Dio è un’invenzione umana creata allo scopo di controllare e dominare il mondo: in Second Life è riproposto come un bellissimo Angelo dagli occhi colmi di speranza. Esso, l’Angelo, guarda in basso, verso di noi, afflitto testimone di come stiamo lentamente divorando, distruggendo e sommergendo quello che lui ha creato, il Pianeta Blu, il Blue Planet.
Come un mantra esso sussurra al mondo: "Dio crea, l’essere umano distrugge" sorta di avvertimento finale.
Blue Planet è un complesso spettacolo sul futuro del pianeta: in che modo vengono rese questa complessità e questo ipotetico futuro?
«Dovremmo sforzarci di mantenere il Blue Planet blu. Nessuno al mondo oggi è all’oscuro della distruzione che stiamo abbattendo sulla sua sostanza, sulla terra e sull’acqua. Abbiamo resuscitato la celebrata mitologia dell’arca di Noè e l’abbiamo rigirata per farne non soltanto un mito sul diluvio come punizione, ma sul diluvio come celebrazione della purificazione, della pulizia, della rinascita, di un lavaggio attraverso il fluido amniotico che, di nuovo, dona la vita. E così facendo si porta totalmente via l’elemento distruttivo. Non possiamo permetterci di continuare a lamentarci della stupidità dell’essere umano – che non è mai stata in dubbio – senza fare niente al riguardo. Senza cadere nel fatalismo apatico pieno di nostalgia su come le cose erano un tempo. Ma dobbiamo affrontare con fermezza il problema, riconoscere i nostri sbagli, e stimolare noi stessi a ripulire il casino, continuando a farlo, cercando continuamente di non ripetere di nuovo gli stessi errori».
The Blue Planet sembra indicare che ci troviamo di fronte a una pluralità di futuri possibili e che, tra essi, come nei labirinti di Borges, dobbiamo sceglierne uno…
«The Blue Planet apre come una protesta sulla negligenza dell’uomo, sulla sua egoistica stupidità a breve scadenza nell’inquinare il suo stesso cortile. E si serve dell’immagine del Vecchio Uomo Noè quale personificazione di questo ego-centrismo e di questo egoismo, punito da una moglie che ha rinunciato a lottare e che deve essere persuasa dai suoi figli, la prossima speranzosa generazione, per insegnare a se stessa a tirarsi fuori dai guai. Quando è ormai convinta che la sopravvivenza non sia soltanto possibile ma indispensabile, è destinata a diventare l’energizzante centro di fiducioso rinnovamento, determinata a riportare i colori della terra e a far sì che il mare sia nuovamente blu».
Qual è la relazione con il trascendente che The Blue Planet mette in scena?

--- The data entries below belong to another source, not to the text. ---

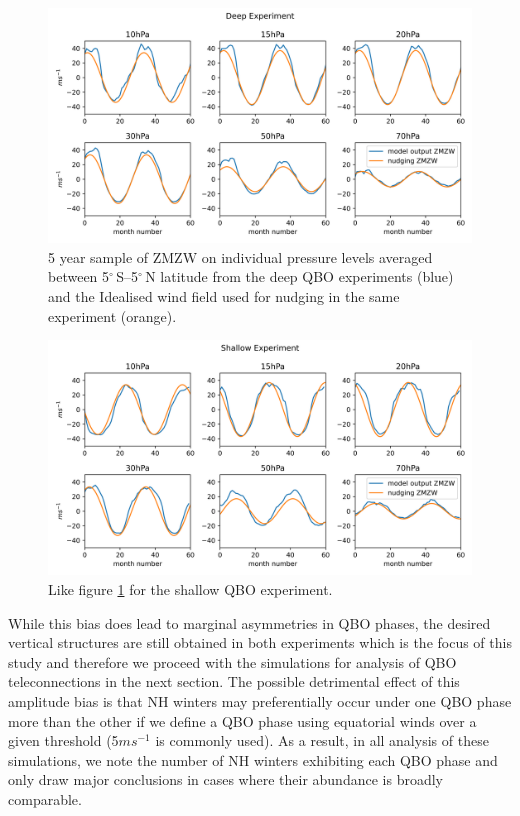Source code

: \begin{figure}[h!]
\begin{center}
\noindent\includegraphics[width = 0.95\linewidth]{Figures/Figures-deepQBO/winds_on_lev_nudging_deep.png}
\caption[Equatorial ZMZW and nudging winds from the deep QBO]{5 year sample of ZMZW on individual pressure levels averaged between 5$^{\circ}$\,S--5$^{\circ}$\,N latitude from the deep QBO experiments (blue) and the Idealised wind field used for nudging in the same experiment (orange).}
\label{fig:winds_on_levs_deep}
\end{center}
\end{figure}

\begin{figure}[h!]
\begin{center}
\noindent\includegraphics[width = 0.95\linewidth]{Figures/Figures-deepQBO/winds_on_lev_nudging_shallow.png}
\caption[Equatorial ZMZW and nudging winds from the shallow QBO]{Like figure \ref{fig:winds_on_levs_deep} for the shallow QBO experiment.}
\label{fig:winds_on_levs_shallow}
\end{center}
\end{figure}

While this bias does lead to marginal asymmetries in QBO phases, the desired vertical structures are still obtained in both experiments which is the focus of this study and therefore we proceed with the simulations for analysis of QBO teleconnections in the next section. The possible detrimental effect of this amplitude bias is that NH winters may preferentially occur under one QBO phase more than the other if we define a QBO phase using equatorial winds over a given threshold (5$ms^{-1}$ is commonly used). As a result, in all analysis of these simulations, we note the number of NH winters exhibiting each QBO phase and only draw major conclusions in cases where their abundance is broadly comparable.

«Essere negativi e pessimisti circa la fine della terra a causa della stupidità dell’essere umano non aiuta nessuno. Chiunque abbia la vita sa che guardare il mondo, anche in uno stato di degrado, è di per sé una meraviglia e un godimento. E sa che quella meraviglia e quel godimento si sono molto spesso trasformati in un sogno trascendente di potere e speranza e vita. La storia del diluvio universale non dovrebbe concernere la disperazione e la punizione dei peccati e di tutte quelle trappole dei sensi di colpa che non hanno niente a che vedere con l’attività del vivere. Dovremmo allontanarci dalla vana posizione di pensare che la terra sia un feudo privato dell’uomo, dovremmo collaborare con la terra e con le acque che la sormontano e la circondano e fare in modo che i nostri sforzi lavorino per difenderla».